# Task details
Using the string "restructure" as the key, pull each matching line out of the records below.
** Data for review follows **
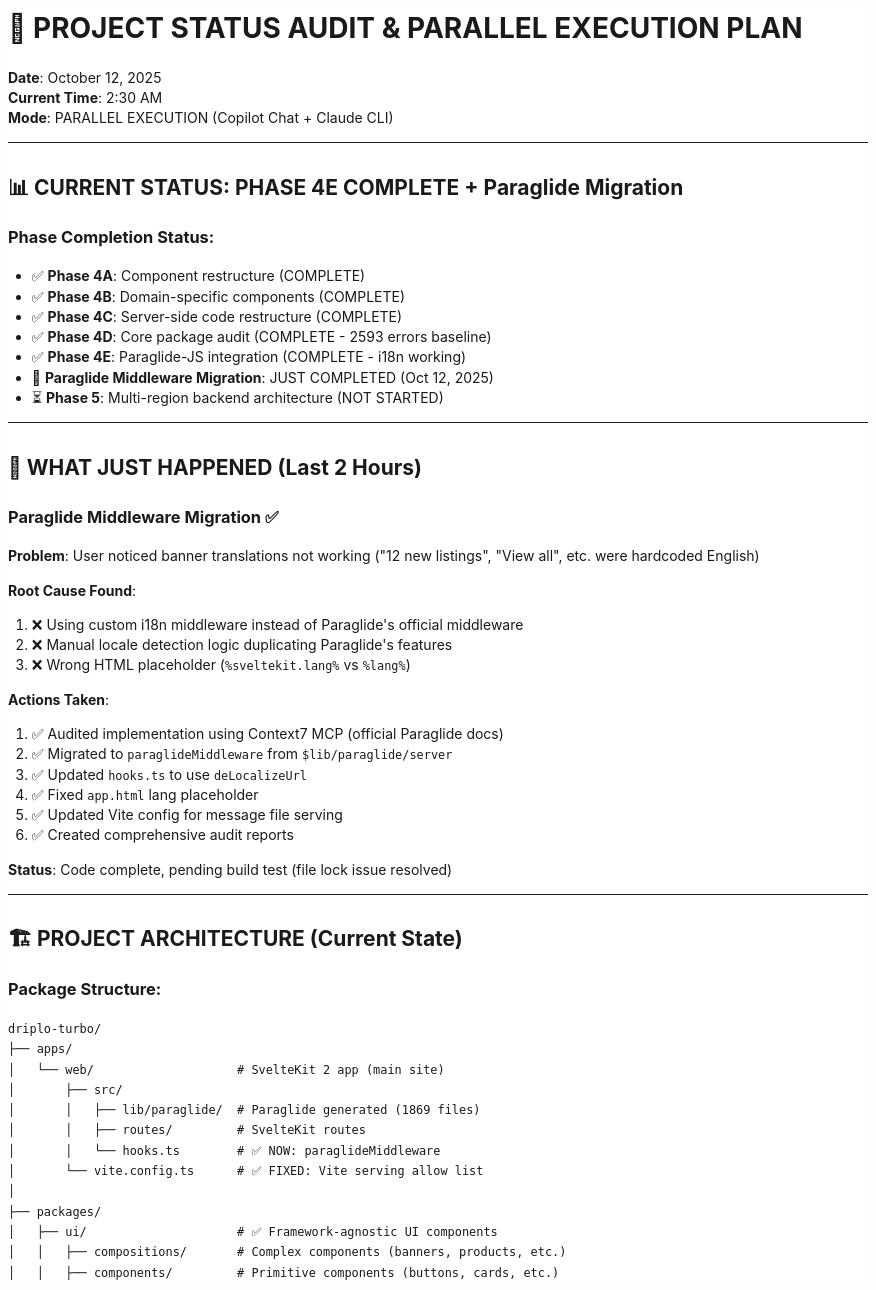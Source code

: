 # 🚀 PROJECT STATUS AUDIT & PARALLEL EXECUTION PLAN

**Date**: October 12, 2025  
**Current Time**: 2:30 AM  
**Mode**: PARALLEL EXECUTION (Copilot Chat + Claude CLI)

---

## 📊 CURRENT STATUS: PHASE 4E COMPLETE + Paraglide Migration

### Phase Completion Status:
- ✅ **Phase 4A**: Component restructure (COMPLETE)
- ✅ **Phase 4B**: Domain-specific components (COMPLETE)
- ✅ **Phase 4C**: Server-side code restructure (COMPLETE)
- ✅ **Phase 4D**: Core package audit (COMPLETE - 2593 errors baseline)
- ✅ **Phase 4E**: Paraglide-JS integration (COMPLETE - i18n working)
- 🔄 **Paraglide Middleware Migration**: JUST COMPLETED (Oct 12, 2025)
- ⏳ **Phase 5**: Multi-region backend architecture (NOT STARTED)

---

## 🎯 WHAT JUST HAPPENED (Last 2 Hours)

### Paraglide Middleware Migration ✅
**Problem**: User noticed banner translations not working ("12 new listings", "View all", etc. were hardcoded English)

**Root Cause Found**: 
1. ❌ Using custom i18n middleware instead of Paraglide's official middleware
2. ❌ Manual locale detection logic duplicating Paraglide's features
3. ❌ Wrong HTML placeholder (`%sveltekit.lang%` vs `%lang%`)

**Actions Taken**:
1. ✅ Audited implementation using Context7 MCP (official Paraglide docs)
2. ✅ Migrated to `paraglideMiddleware` from `$lib/paraglide/server`
3. ✅ Updated `hooks.ts` to use `deLocalizeUrl`
4. ✅ Fixed `app.html` lang placeholder
5. ✅ Updated Vite config for message file serving
6. ✅ Created comprehensive audit reports

**Status**: Code complete, pending build test (file lock issue resolved)

---

## 🏗️ PROJECT ARCHITECTURE (Current State)

### Package Structure:
```
driplo-turbo/
├── apps/
│   └── web/                    # SvelteKit 2 app (main site)
│       ├── src/
│       │   ├── lib/paraglide/  # Paraglide generated (1869 files)
│       │   ├── routes/         # SvelteKit routes
│       │   └── hooks.ts        # ✅ NOW: paraglideMiddleware
│       └── vite.config.ts      # ✅ FIXED: Vite serving allow list
│
├── packages/
│   ├── ui/                     # ✅ Framework-agnostic UI components
│   │   ├── compositions/       # Complex components (banners, products, etc.)
│   │   ├── components/         # Primitive components (buttons, cards, etc.)
```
** End of Data for review **
# Written solution
- ✅ **Phase 4A**: Component restructure (COMPLETE)
- ✅ **Phase 4C**: Server-side code restructure (COMPLETE)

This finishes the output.